His mother from time to time claimed eastern connections with one of the great families of fisherwomen in the Ulvayn Islands: she had the eyes, but not the hair. His father was a sailor who, after a hip injury at sea, had fixed himself to the port of Kolhari, where he worked as a waterfront dispatcher for a wealthier importer. So Gorgik grew up in the greatest of Nevèrÿon ports, his youth along the docks substantially rougher than his parents would have liked and peppered with more trouble than they thought they could bear—though not so rough or troubled as some of his friends': he was neither killed by accidental deviltry nor arrested.

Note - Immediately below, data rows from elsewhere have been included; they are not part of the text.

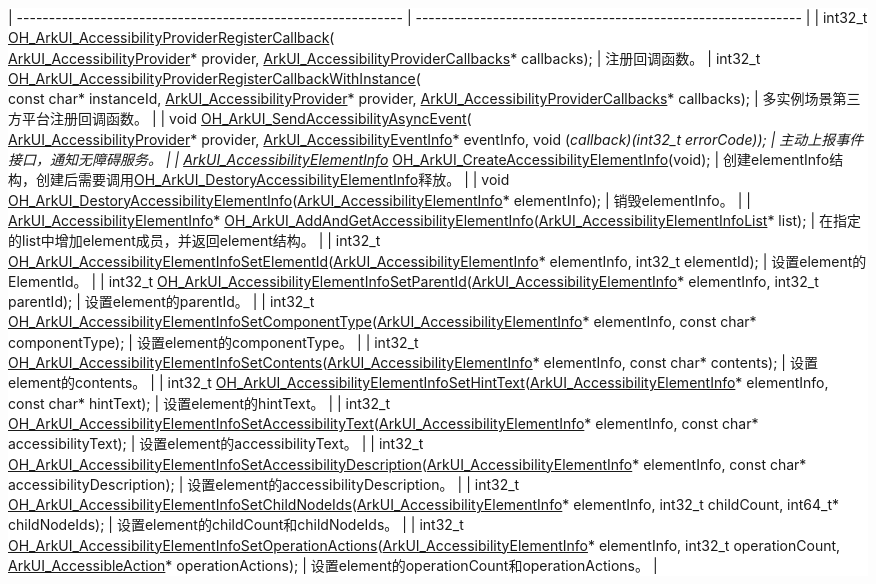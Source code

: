 | ------------------------------------------------------------ | ------------------------------------------------------------ |
| int32_t [OH_ArkUI_AccessibilityProviderRegisterCallback](arkui_native_interface_accessibility.md#oh_arkui_accessibilityproviderregistercallback)(<br/>    [ArkUI_AccessibilityProvider](arkui_native_interface_accessibility.md#arkui_accessibilityprovider)* provider, [ArkUI_AccessibilityProviderCallbacks](arkui_native_interface_accessibility.md#arkui_accessibilityprovidercallbacks)* callbacks); | 注册回调函数。
| int32_t [OH_ArkUI_AccessibilityProviderRegisterCallbackWithInstance](arkui_native_interface_accessibility.md#oh_arkui_accessibilityproviderregistercallbackwithinstance)(<br/>    const char* instanceId, [ArkUI_AccessibilityProvider](arkui_native_interface_accessibility.md#arkui_accessibilityprovider)* provider, [ArkUI_AccessibilityProviderCallbacks](arkui_native_interface_accessibility.md#arkui_accessibilityprovidercallbackswithinstance)* callbacks); | 多实例场景第三方平台注册回调函数。                                               |
| void [OH_ArkUI_SendAccessibilityAsyncEvent](arkui_native_interface_accessibility.md#oh_arkui_sendaccessibilityasyncevent)(<br/>    [ArkUI_AccessibilityProvider](arkui_native_interface_accessibility.md#arkui_accessibilityprovider)* provider, [ArkUI_AccessibilityEventInfo](arkui_native_interface_accessibility.md#arkui_accessibilityeventinfo)* eventInfo, void (*callback)(int32_t errorCode)); | 主动上报事件接口，通知无障碍服务。                           |
| [ArkUI_AccessibilityElementInfo](arkui_native_interface_accessibility.md#arkui_accessibilityelementinfo)* [OH_ArkUI_CreateAccessibilityElementInfo](arkui_native_interface_accessibility.md#oh_arkui_createaccessibilityelementinfo)(void); | 创建elementInfo结构，创建后需要调用[OH_ArkUI_DestoryAccessibilityElementInfo](arkui_native_interface_accessibility.md#oh_arkui_destoryaccessibilityelementinfo)释放。 |
| void [OH_ArkUI_DestoryAccessibilityElementInfo](arkui_native_interface_accessibility.md#oh_arkui_destoryaccessibilityelementinfo)([ArkUI_AccessibilityElementInfo](arkui_native_interface_accessibility.md#arkui_accessibilityelementinfo)* elementInfo); | 销毁elementInfo。                                            |
| [ArkUI_AccessibilityElementInfo](arkui_native_interface_accessibility.md#arkui_accessibilityelementinfo)* [OH_ArkUI_AddAndGetAccessibilityElementInfo](arkui_native_interface_accessibility.md#oh_arkui_addandgetaccessibilityelementinfo)([ArkUI_AccessibilityElementInfoList](arkui_native_interface_accessibility.md#arkui_accessibilityelementinfolist)* list); | 在指定的list中增加element成员，并返回element结构。           |
| int32_t [OH_ArkUI_AccessibilityElementInfoSetElementId](arkui_native_interface_accessibility.md#oh_arkui_accessibilityelementinfosetelementid)([ArkUI_AccessibilityElementInfo](arkui_native_interface_accessibility.md#arkui_accessibilityelementinfo)* elementInfo, int32_t elementId); | 设置element的ElementId。                                     |
| int32_t [OH_ArkUI_AccessibilityElementInfoSetParentId](arkui_native_interface_accessibility.md#oh_arkui_accessibilityelementinfosetparentid)([ArkUI_AccessibilityElementInfo](arkui_native_interface_accessibility.md#arkui_accessibilityelementinfo)* elementInfo, int32_t parentId); | 设置element的parentId。                                      |
| int32_t [OH_ArkUI_AccessibilityElementInfoSetComponentType](arkui_native_interface_accessibility.md#oh_arkui_accessibilityelementinfosetcomponenttype)([ArkUI_AccessibilityElementInfo](arkui_native_interface_accessibility.md#arkui_accessibilityelementinfo)* elementInfo, const char* componentType); | 设置element的componentType。                                 |
| int32_t [OH_ArkUI_AccessibilityElementInfoSetContents](arkui_native_interface_accessibility.md#oh_arkui_accessibilityelementinfosetcontents)([ArkUI_AccessibilityElementInfo](arkui_native_interface_accessibility.md#arkui_accessibilityelementinfo)* elementInfo, const char* contents); | 设置element的contents。                                      |
| int32_t [OH_ArkUI_AccessibilityElementInfoSetHintText](arkui_native_interface_accessibility.md#oh_arkui_accessibilityelementinfosethinttext)([ArkUI_AccessibilityElementInfo](arkui_native_interface_accessibility.md#arkui_accessibilityelementinfo)* elementInfo, const char* hintText); | 设置element的hintText。                                      |
| int32_t [OH_ArkUI_AccessibilityElementInfoSetAccessibilityText](arkui_native_interface_accessibility.md#oh_arkui_accessibilityelementinfosetaccessibilitytext)([ArkUI_AccessibilityElementInfo](arkui_native_interface_accessibility.md#arkui_accessibilityelementinfo)* elementInfo, const char* accessibilityText); | 设置element的accessibilityText。                             |
| int32_t [OH_ArkUI_AccessibilityElementInfoSetAccessibilityDescription](arkui_native_interface_accessibility.md#oh_arkui_accessibilityelementinfosetaccessibilitydescription)([ArkUI_AccessibilityElementInfo](arkui_native_interface_accessibility.md#arkui_accessibilityelementinfo)* elementInfo, const char* accessibilityDescription); | 设置element的accessibilityDescription。                      |
| int32_t [OH_ArkUI_AccessibilityElementInfoSetChildNodeIds](arkui_native_interface_accessibility.md#oh_arkui_accessibilityelementinfosetchildnodeids)([ArkUI_AccessibilityElementInfo](arkui_native_interface_accessibility.md#arkui_accessibilityelementinfo)* elementInfo, int32_t childCount, int64_t* childNodeIds); | 设置element的childCount和childNodeIds。                      |
| int32_t [OH_ArkUI_AccessibilityElementInfoSetOperationActions](arkui_native_interface_accessibility.md#oh_arkui_accessibilityelementinfosetoperationactions)([ArkUI_AccessibilityElementInfo](arkui_native_interface_accessibility.md#arkui_accessibilityelementinfo)* elementInfo, int32_t operationCount, [ArkUI_AccessibleAction](arkui_native_interface_accessibility.md#arkui_accessibleaction)* operationActions); | 设置element的operationCount和operationActions。              |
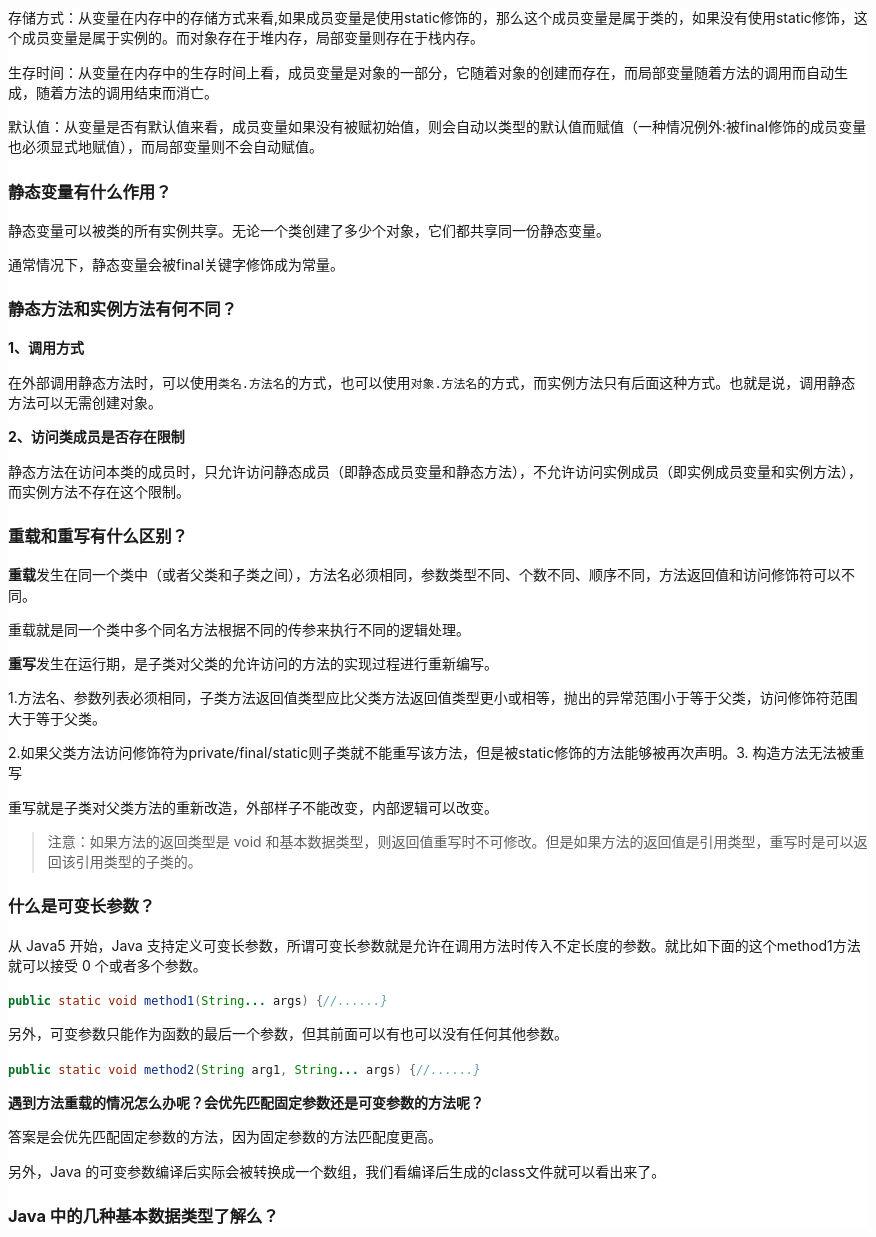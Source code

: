 存储方式：从变量在内存中的存储方式来看,如果成员变量是使用static修饰的，那么这个成员变量是属于类的，如果没有使用static修饰，这个成员变量是属于实例的。而对象存在于堆内存，局部变量则存在于栈内存。

生存时间：从变量在内存中的生存时间上看，成员变量是对象的一部分，它随着对象的创建而存在，而局部变量随着方法的调用而自动生成，随着方法的调用结束而消亡。

默认值：从变量是否有默认值来看，成员变量如果没有被赋初始值，则会自动以类型的默认值而赋值（一种情况例外:被final修饰的成员变量也必须显式地赋值），而局部变量则不会自动赋值。

### 静态变量有什么作用？

静态变量可以被类的所有实例共享。无论一个类创建了多少个对象，它们都共享同一份静态变量。

通常情况下，静态变量会被final关键字修饰成为常量。

### 静态方法和实例方法有何不同？

**1、调用方式**

在外部调用静态方法时，可以使用`类名.方法名`的方式，也可以使用`对象.方法名`的方式，而实例方法只有后面这种方式。也就是说，调用静态方法可以无需创建对象。

**2、访问类成员是否存在限制**

静态方法在访问本类的成员时，只允许访问静态成员（即静态成员变量和静态方法），不允许访问实例成员（即实例成员变量和实例方法），而实例方法不存在这个限制。

### 重载和重写有什么区别？

**重载**发生在同一个类中（或者父类和子类之间），方法名必须相同，参数类型不同、个数不同、顺序不同，方法返回值和访问修饰符可以不同。

重载就是同一个类中多个同名方法根据不同的传参来执行不同的逻辑处理。

**重写**发生在运行期，是子类对父类的允许访问的方法的实现过程进行重新编写。

1.方法名、参数列表必须相同，子类方法返回值类型应比父类方法返回值类型更小或相等，抛出的异常范围小于等于父类，访问修饰符范围大于等于父类。

2.如果父类方法访问修饰符为private/final/static则子类就不能重写该方法，但是被static修饰的方法能够被再次声明。3. 构造方法无法被重写

重写就是子类对父类方法的重新改造，外部样子不能改变，内部逻辑可以改变。

> 注意：如果方法的返回类型是 void 和基本数据类型，则返回值重写时不可修改。但是如果方法的返回值是引用类型，重写时是可以返回该引用类型的子类的。

### 什么是可变长参数？

从 Java5 开始，Java 支持定义可变⻓参数，所谓可变⻓参数就是允许在调用方法时传入不定⻓度的参数。就比如下面的这个method1方法就可以接受 0 个或者多个参数。

```java
public static void method1(String... args) {//......}
```

另外，可变参数只能作为函数的最后一个参数，但其前面可以有也可以没有任何其他参数。

```java
public static void method2(String arg1, String... args) {//......}
```

**遇到方法重载的情况怎么办呢？会优先匹配固定参数还是可变参数的方法呢？**

答案是会优先匹配固定参数的方法，因为固定参数的方法匹配度更高。

另外，Java 的可变参数编译后实际会被转换成一个数组，我们看编译后生成的class文件就可以看出来了。

### Java 中的几种基本数据类型了解么？

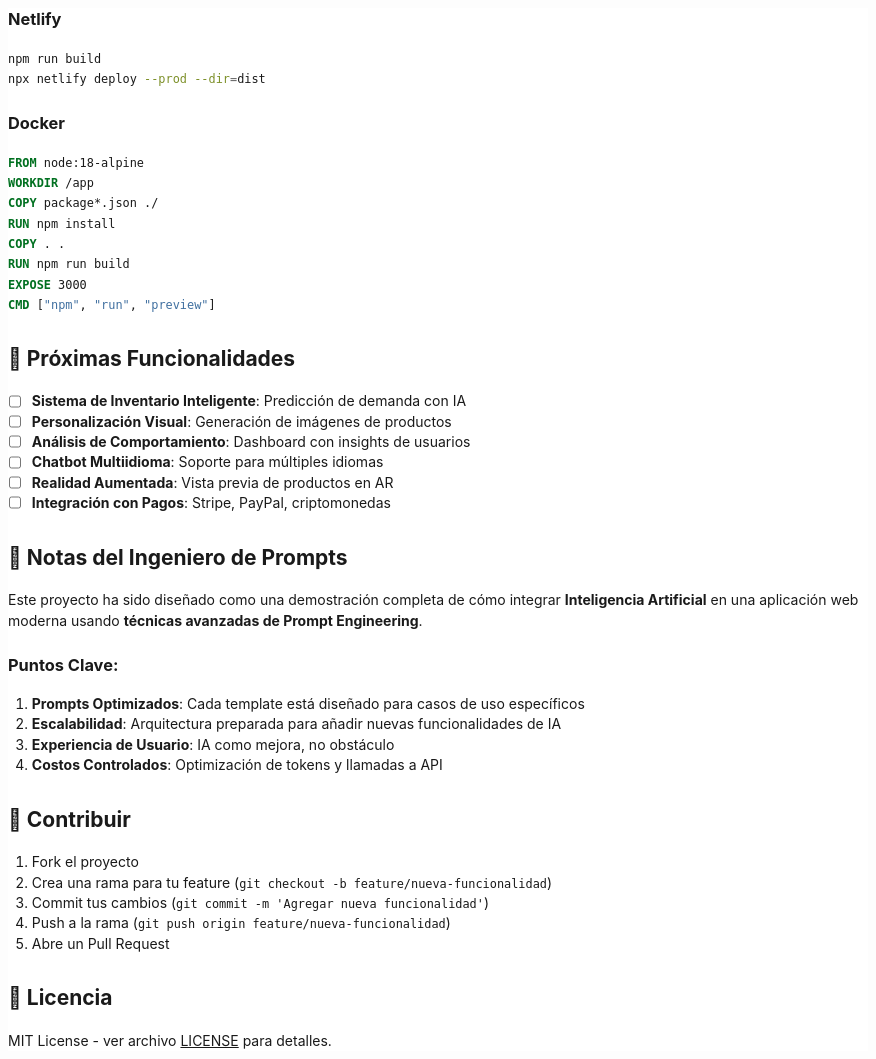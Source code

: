 ### **Netlify** 
```bash
npm run build
npx netlify deploy --prod --dir=dist
```

### **Docker**
```dockerfile
FROM node:18-alpine
WORKDIR /app
COPY package*.json ./
RUN npm install
COPY . .
RUN npm run build
EXPOSE 3000
CMD ["npm", "run", "preview"]
```

## 🔮 Próximas Funcionalidades

- [ ] **Sistema de Inventario Inteligente**: Predicción de demanda con IA
- [ ] **Personalización Visual**: Generación de imágenes de productos
- [ ] **Análisis de Comportamiento**: Dashboard con insights de usuarios  
- [ ] **Chatbot Multiidioma**: Soporte para múltiples idiomas
- [ ] **Realidad Aumentada**: Vista previa de productos en AR
- [ ] **Integración con Pagos**: Stripe, PayPal, criptomonedas

## 📝 Notas del Ingeniero de Prompts

Este proyecto ha sido diseñado como una demostración completa de cómo integrar **Inteligencia Artificial** en una aplicación web moderna usando **técnicas avanzadas de Prompt Engineering**.

### **Puntos Clave:**
1. **Prompts Optimizados**: Cada template está diseñado para casos de uso específicos
2. **Escalabilidad**: Arquitectura preparada para añadir nuevas funcionalidades de IA
3. **Experiencia de Usuario**: IA como mejora, no obstáculo
4. **Costos Controlados**: Optimización de tokens y llamadas a API

## 🤝 Contribuir

1. Fork el proyecto
2. Crea una rama para tu feature (`git checkout -b feature/nueva-funcionalidad`)
3. Commit tus cambios (`git commit -m 'Agregar nueva funcionalidad'`)
4. Push a la rama (`git push origin feature/nueva-funcionalidad`)
5. Abre un Pull Request

## 📄 Licencia

MIT License - ver archivo [LICENSE](LICENSE) para detalles.
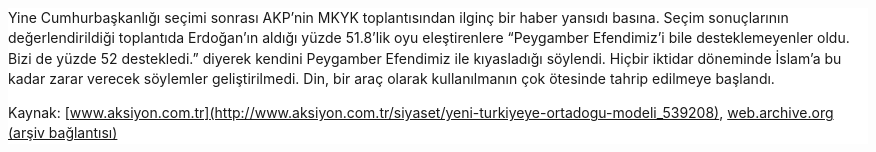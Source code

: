   Yine Cumhurbaşkanlığı seçimi sonrası AKP’nin MKYK toplantısından ilginç bir haber yansıdı basına. Seçim sonuçlarının değerlendirildiği toplantıda Erdoğan’ın aldığı yüzde 51.8’lik oyu eleştirenlere “Peygamber Efendimiz’i bile desteklemeyenler oldu. Bizi de yüzde 52 destekledi.” diyerek kendini Peygamber Efendimiz ile kıyasladığı söylendi. Hiçbir iktidar döneminde İslam’a bu kadar zarar verecek söylemler geliştirilmedi. Din, bir araç olarak kullanılmanın çok ötesinde tahrip edilmeye başlandı.
 </p>
</div>


Kaynak: [www.aksiyon.com.tr](http://www.aksiyon.com.tr/siyaset/yeni-turkiyeye-ortadogu-modeli_539208), [web.archive.org (arşiv bağlantısı)](http://web.archive.org/web/20151215034020/http://www.aksiyon.com.tr/siyaset/yeni-turkiyeye-ortadogu-modeli_539208)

Childhood in Kolhari? Somehow, soldiers and sailors from the breadth of Nevèrÿon ambled and shouted all through it, up and down the Old Pave; merchants and merchants' wives strolled on Black Avenue, so called for its topping that, on hot days, softened under the sandals; travelers and tradesmen met to chat in front of dockside inns—the Sump, the Kraken, the Dive; and among them all slipped the male and female slaves, those of aristocratic masters dressed more elegantly than many merchants, while others were so ragged and dirty their sex was indistinguishable, yet all with the hinged iron collars above fine or frayed shirt necks or bony shoulders, loose or tight around stringy or fleshy necks, and sometimes even hidden under jeweled pieces of damasked cloth set with beryls and tourmalines. Frequently this double memory returned to Gorgik: leaving a room where a lot of coins, some stacked, some scattered, lay on sheets of written-over parchment, to enter the storage room at the back of the warehouse his father worked in—but instead of bolts of hide and bales of hemp, he saw some two dozen, cross-legged on the gritty flooring, a few leaning against the earthen wall, three asleep in the corner, and one making water astraddle the trough that grooved the room's center. All were sullen, silent, naked—save the iron at their throats. As he walked through, none even looked at him. An hour, or two hours, or four hours later, he walked into that storage room again: empty. About the floor lay two dozen collars hinged open. From each a chain coiled the pitted grit to hang from a plank set in the wall to which the last, oversized links were pegged. The air was cool and fetid. In another room coins clinked. Had he been six? Or seven? Or five ...? On the street behind the dockside warehouses women made jewelry and men made baskets; for oiled iron boys sold baked sweet potatoes that in winter were flaky and cold on the outside with just a trace of warmth in the center and, in summer, hot on the first bite but with a hard wet knot in the middle; and mothers harangued their girls from raffia-curtained windows: 'Get in the house, get in the house, get in the house this instant! There's work to do!'
With spring came the red and unmentionable ships from the south. And the balls. (Most things dubbed unmentionable have usually been mentioned quite fully in certain back alleys, at certain low dives, beside certain cisterns, by low men—and women—who do not shun low language. There have always been some phenomena, however, which are so baffling that neither high language nor low seems able to deal with them. The primitive response to such phenomena is terror and the sophisticated one, ignoral. These ships produced their share of both, sold their cargo, and were not talked of.) The balls were small enough for a big man to hide one in his fist and made of some barely pliable blackish matter that juvenile dissection revealed hid a knuckle-sized bubble. With the balls came the rhyme that you bounced to on the stone flags around the neighborhood cistern:
I went out to Babàra's Pit
At the crescent moon's first dawning.
But the Thanes of Garth had covered it,
And no one found a place to sit,
And Belham's key no longer fit,
And all the soldiers fought a bit,
And neither general cared a whit
If any man of his was hit ...
The rhyme went on as long as you could keep the little ball going, usually with a few repetitions, as many improvisations; and when you wanted to stop, you concluded:
... And the eagle sighed and the serpent cried
For all my lady's warning!
On warning! you slammed the ball hard as you could into the cistern's salt-stained wall. The black ball soared in sunlight. Boys and girls ran, pranced, squinted ... Whoever caught it got next bounce.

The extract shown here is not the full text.